In the third preferred embodiment, the individual first LEDs 1a have different first cumulative lighting periods. The luminance corrector 18 is configured to correct the luminances of the first LEDs in accordance with the longest first cumulative lighting period among the first cumulative lighting periods stored in the lighting period storage 7 and with the luminance decrease rate and the second cumulative lighting period of the second LEDs 2a for each of the second LED displays 2 both stored in the luminance decrease rate storage 11.

<Details>

In the third preferred embodiment, the luminances of the first LEDs 1a are adjusted in accordance with the PWM method using the duty ratio described in the first preferred embodiment. The output signal corrected by the signal corrector 5 includes information on the duty ratio of the first drive signal to be output from the first driver 6 in the third preferred embodiment. The lighting period storage 7 accumulates the lighting periods of the individual first LEDs 1a per fixed unit time in accordance with the duty ratio included in the output signal, and stores the first cumulative lighting period of the individual first LEDs 1a accordingly. Assuming that the unit time is one hour and the duty ratio is 10%, 0.1 hour of lighting period (the period obtained by deducting the lights-out period from the flashing period) is added to the first cumulative lighting period in the lighting period storage 7 once every hour. The first cumulative lighting period corresponds to the first drive signal. Similarly, the second cumulative lighting period corresponds to the second drive signal.
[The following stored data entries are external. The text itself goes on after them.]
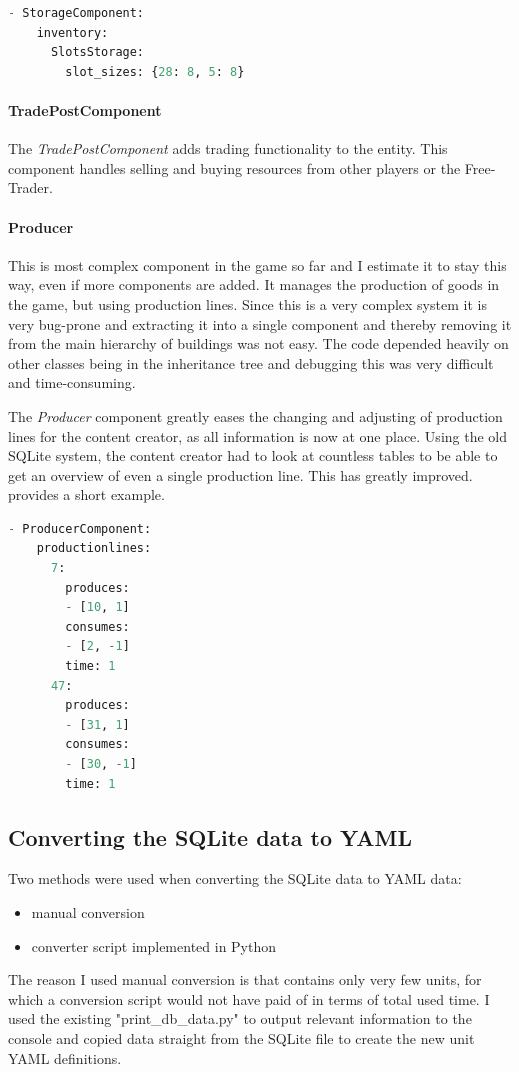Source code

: \begin{lstlisting}[language=python,caption=YAML representation of the StorageComponent using a SlotStorage,
label=storagyaml]
- StorageComponent:
    inventory:
      SlotsStorage:
        slot_sizes: {28: 8, 5: 8}
\end{lstlisting}

\paragraph{TradePostComponent}
The \textit{TradePostComponent} adds trading functionality to the entity. This component handles selling and buying
resources from other players or the Free-Trader.

\paragraph{Producer}
This is most complex component in the game so far and I estimate it to stay this way, even if more components are added.
It manages the production of goods in the game, but using production lines. Since this is a very complex system it is
very bug-prone and extracting it into a single component and thereby removing it from the main hierarchy of buildings
was not easy. The code depended heavily on other classes being in the inheritance tree and debugging this was very
difficult and time-consuming.

The \textit{Producer} component greatly eases the changing and adjusting of production lines for the content creator, as
all information is now at one place. Using the old SQLite system, the content creator had to look at countless tables to
be able to get an overview of even a single production line. This has greatly improved.  provides a short
example.

\begin{lstlisting}[language=python,caption=YAML representation of the Producer with two production lines,
label=produceryaml]
- ProducerComponent:
    productionlines:
      7:
        produces:
        - [10, 1]
        consumes:
        - [2, -1]
        time: 1
      47:
        produces:
        - [31, 1]
        consumes:
        - [30, -1]
        time: 1
\end{lstlisting}

\subsection{Converting the SQLite data to YAML}
Two methods were used when converting the SQLite data to YAML data: 
\begin{itemize}
    \item manual conversion
    \item converter script implemented in Python
\end{itemize}
The reason I used manual conversion is that \UH{} contains only very few units, for which a conversion script would not
have paid of in terms of total used time. I used the existing "print\_db\_data.py" to output relevant information to the
console and copied data straight from the SQLite file to create the new unit YAML definitions.


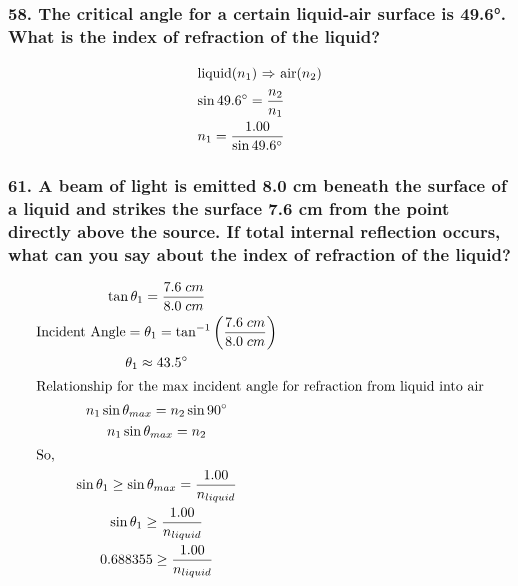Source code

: \documentclass{article}
\newcommand{\bp}[1]{\left(#1\right)}
\begin{document}
\subsubsection*{
    58. The critical angle for a certain liquid-air surface is 49.6°. What is the
    index of refraction of the liquid?
}
\begin{gather*}
    \intertext{liquid($n_1$) $\Rightarrow$ air($n_2$)}
    \sin 49.6\degree = \displaystyle\frac{n_2}{n_1} \\
    n_1 = \displaystyle\frac{1.00}{\sin 49.6\degree} \\
\end{gather*}
\centerline{}
\subsubsection*{
    61. A beam of light is emitted 8.0 cm beneath the surface of a liquid and strikes
    the surface 7.6 cm from the point directly above the source. If total internal
    reflection occurs, what can you say about the index of refraction of the liquid?
}
\begin{gather*}
    \tan\theta_1 = \displaystyle\frac{7.6\;cm}{8.0\;cm} \\
    \text{Incident Angle} = \theta_1 = \tan^{-1}\bp{\displaystyle\frac{7.6\;cm}{8.0\;cm}} \\
    \theta_1 \approx 43.5\degree \\
    \intertext{Relationship for the max incident angle for refraction from
    liquid into air} 
    n_1\sin\theta_{max} = n_2\sin 90\degree \\
    n_1\sin\theta_{max} = n_2 \\
    \intertext{So,}
    \sin\theta_1 \geq \sin\theta_{max} = \displaystyle\frac{1.00}{n_{liquid}} \\
    \sin\theta_1 \geq \displaystyle\frac{1.00}{n_{liquid}} \\
    0.688355 \geq \displaystyle\frac{1.00}{n_{liquid}}
\end{gather*}
\centerline{}
\end{document}
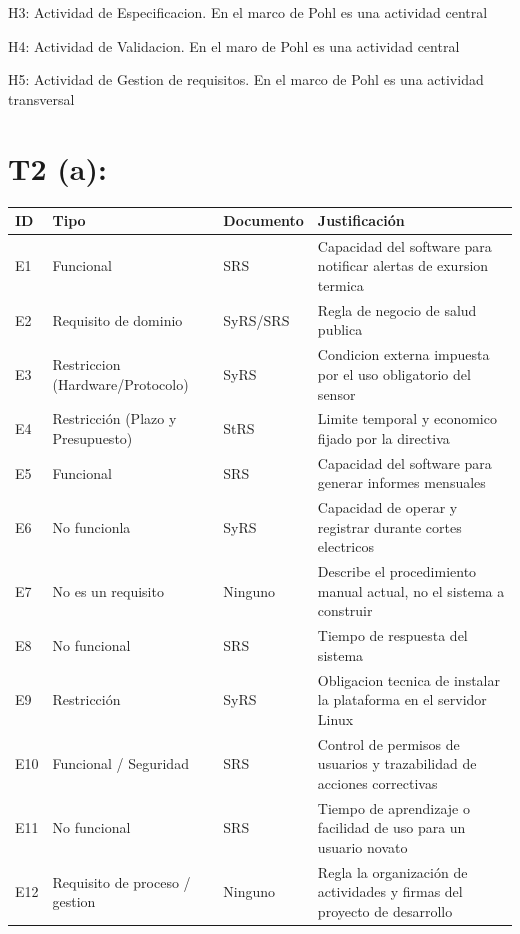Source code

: \documentclass[11pt,a4paper]{article}
\begin{document}
H3: Actividad de Especificacion. En el marco de Pohl es una actividad central

H4: Actividad de Validacion. En el maro de Pohl es una actividad central

H5: Actividad de Gestion de requisitos. En el marco de Pohl es una actividad transversal

\section*{T2 (a):}

\begin{table}[H]
\centering
\renewcommand{\arraystretch}{1.35}
\begin{tabularx}{\textwidth}{|l|l|l|X|}
\hline
\textbf{ID} & \textbf{Tipo} & \textbf{Documento} & \textbf{Justificación} \\ \hline
E1 & Funcional & SRS & Capacidad del software para notificar alertas de exursion termica \\ \hline
E2 & Requisito de dominio & SyRS/SRS & Regla de negocio de salud publica \\ \hline
E3 & Restriccion (Hardware/Protocolo) & SyRS & Condicion externa impuesta por el uso obligatorio del sensor \\ \hline
E4 & Restricción (Plazo y Presupuesto) & StRS & Limite temporal y economico fijado por la directiva \\ \hline
E5 & Funcional & SRS & Capacidad del software para generar informes mensuales \\ \hline
E6 & No funcionla & SyRS & Capacidad de operar y registrar durante cortes electricos \\ \hline
E7 & No es un requisito & Ninguno & Describe el procedimiento manual actual, no el sistema a construir \\ \hline
E8 & No funcional & SRS & Tiempo de respuesta del sistema \\ \hline
E9 & Restricción & SyRS & Obligacion tecnica de instalar la plataforma en el servidor Linux \\ \hline
E10 & Funcional / Seguridad & SRS & Control de permisos de usuarios y trazabilidad de acciones correctivas \\ \hline
E11 & No funcional & SRS & Tiempo de aprendizaje o facilidad de uso para un usuario novato \\ \hline
E12 & Requisito de proceso / gestion & Ninguno & Regla la organización de actividades y firmas del proyecto de desarrollo \\ \hline
\end{tabularx}
\end{table}
\end{document}
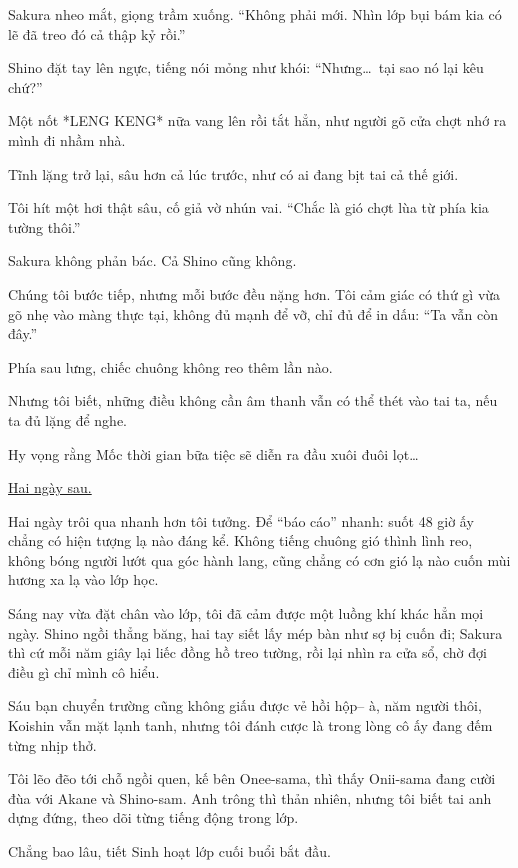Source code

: \documentclass[../main.tex]{subfiles}
\begin{document}
Sakura nheo mắt, giọng trầm xuống. ``Không phải mới. Nhìn lớp bụi bám kia có lẽ đã treo đó cả thập kỷ rồi.''

Shino đặt tay lên ngực, tiếng nói mỏng như khói: ``Nhưng\dots\ tại sao nó lại kêu chứ?''

Một nốt *LENG KENG* nữa vang lên rồi tắt hẳn, như người gõ cửa chợt nhớ ra mình đi nhầm nhà.

Tĩnh lặng trở lại, sâu hơn cả lúc trước, như có ai đang bịt tai cả thế giới.

Tôi hít một hơi thật sâu, cố giả vờ nhún vai. ``Chắc là gió chợt lùa từ phía kia tường thôi.''

Sakura không phản bác. Cả Shino cũng không.

Chúng tôi bước tiếp, nhưng mỗi bước đều nặng hơn. Tôi cảm giác có thứ gì vừa gõ nhẹ vào màng thực tại, không đủ mạnh để vỡ, chỉ đủ để in dấu: ``Ta vẫn còn đây.''

Phía sau lưng, chiếc chuông không reo thêm lần nào.

Nhưng tôi biết, những điều không cần âm thanh vẫn có thể thét vào tai ta, nếu ta đủ lặng để nghe.

Hy vọng rằng Mốc thời gian bữa tiệc sẽ diễn ra đầu xuôi đuôi lọt\dots

\begin{center}
  \uline{Hai ngày sau.}
\end{center}

Hai ngày trôi qua nhanh hơn tôi tưởng. Để ``báo cáo'' nhanh: suốt 48 giờ ấy chẳng có hiện tượng lạ nào đáng kể. Không tiếng chuông gió thình lình reo, không bóng người lướt qua góc hành lang, cũng chẳng có cơn gió lạ nào cuốn mùi hương xa lạ vào lớp học.

Sáng nay vừa đặt chân vào lớp, tôi đã cảm được một luồng khí khác hẳn mọi ngày. Shino ngồi thẳng băng, hai tay siết lấy mép bàn như sợ bị cuốn đi; Sakura thì cứ mỗi năm giây lại liếc đồng hồ treo tường, rồi lại nhìn ra cửa sổ, chờ đợi điều gì chỉ mình cô hiểu.

Sáu bạn chuyển trường cũng không giấu được vẻ hồi hộp-- à, năm người thôi, Koishin vẫn mặt lạnh tanh, nhưng tôi đánh cược là trong lòng cô ấy đang đếm từng nhịp thở.

Tôi lẽo đẽo tới chỗ ngồi quen, kế bên Onee-sama, thì thấy Onii-sama đang cười đùa với Akane và Shino-sam. Anh trông thì thản nhiên, nhưng tôi biết tai anh dựng đứng, theo dõi từng tiếng động trong lớp.

Chẳng bao lâu, tiết Sinh hoạt lớp cuối buổi bắt đầu.
\end{document}
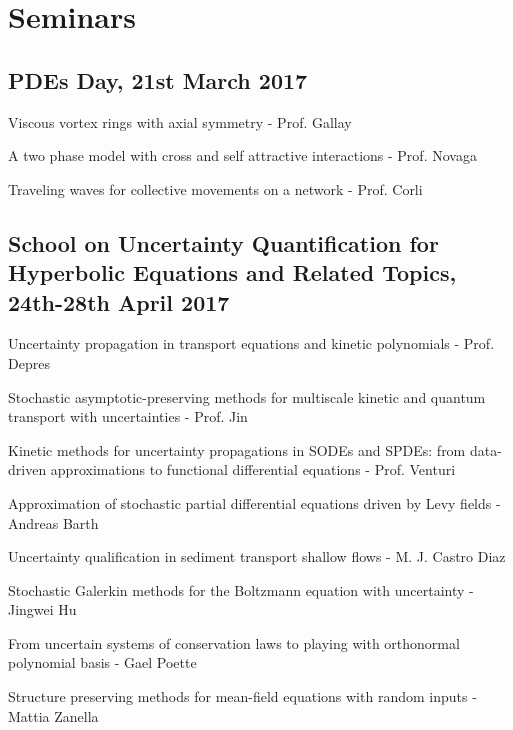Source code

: \documentclass{article}
\begin{document}
\section{Seminars}

\subsection{PDEs Day, 21st March 2017}

\begin{outline}[enumerate]

\1 Viscous vortex rings with axial symmetry - Prof. Gallay

\1A two phase model with cross and self attractive interactions - Prof. Novaga

\1 Traveling waves for collective movements on a network - Prof. Corli

\end{outline}

\subsection{School on Uncertainty Quantification for Hyperbolic Equations and Related Topics, 24th-28th April 2017}

\begin{outline}[enumerate]

\1 Uncertainty propagation in transport equations and kinetic polynomials - Prof. Depres

\1 Stochastic asymptotic-preserving methods for multiscale kinetic and quantum transport with uncertainties - Prof. Jin

\1 Kinetic methods for uncertainty propagations in SODEs and SPDEs: from data-driven approximations to functional differential equations - Prof. Venturi

\1 Approximation of stochastic partial differential equations driven by Levy fields - Andreas Barth

\1 Uncertainty qualification in sediment transport shallow flows - M. J. Castro Diaz

\1 Stochastic Galerkin methods for the Boltzmann equation with uncertainty - Jingwei Hu

\1 From uncertain systems of conservation laws to playing with orthonormal polynomial basis - Gael Poette

\1 Structure preserving methods for mean-field equations with random inputs - Mattia Zanella

\end{outline}
\end{document}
The luminance of the first LED 1a in red (R) and the luminance of the first LED 1a in blue (B) decrease with increasing lighting period as described with reference to FIG. 3 in the first preferred embodiment.

According to the related art, the luminance decrease rate of the first LED 1a is determined by measuring the actual luminance in advance. In the third preferred embodiment, meanwhile, the first lighting period is measured in place of the actual luminance of the first LED 1a, and then the luminance decrease rate of the second LED 2a corresponding to the second lighting period which is substantially the same as the first lighting period is measured (predicted) as the luminance decrease rate of the first LED 1a. The measurement of (prediction on) the luminance decrease rate of the first LED 1a will be described below.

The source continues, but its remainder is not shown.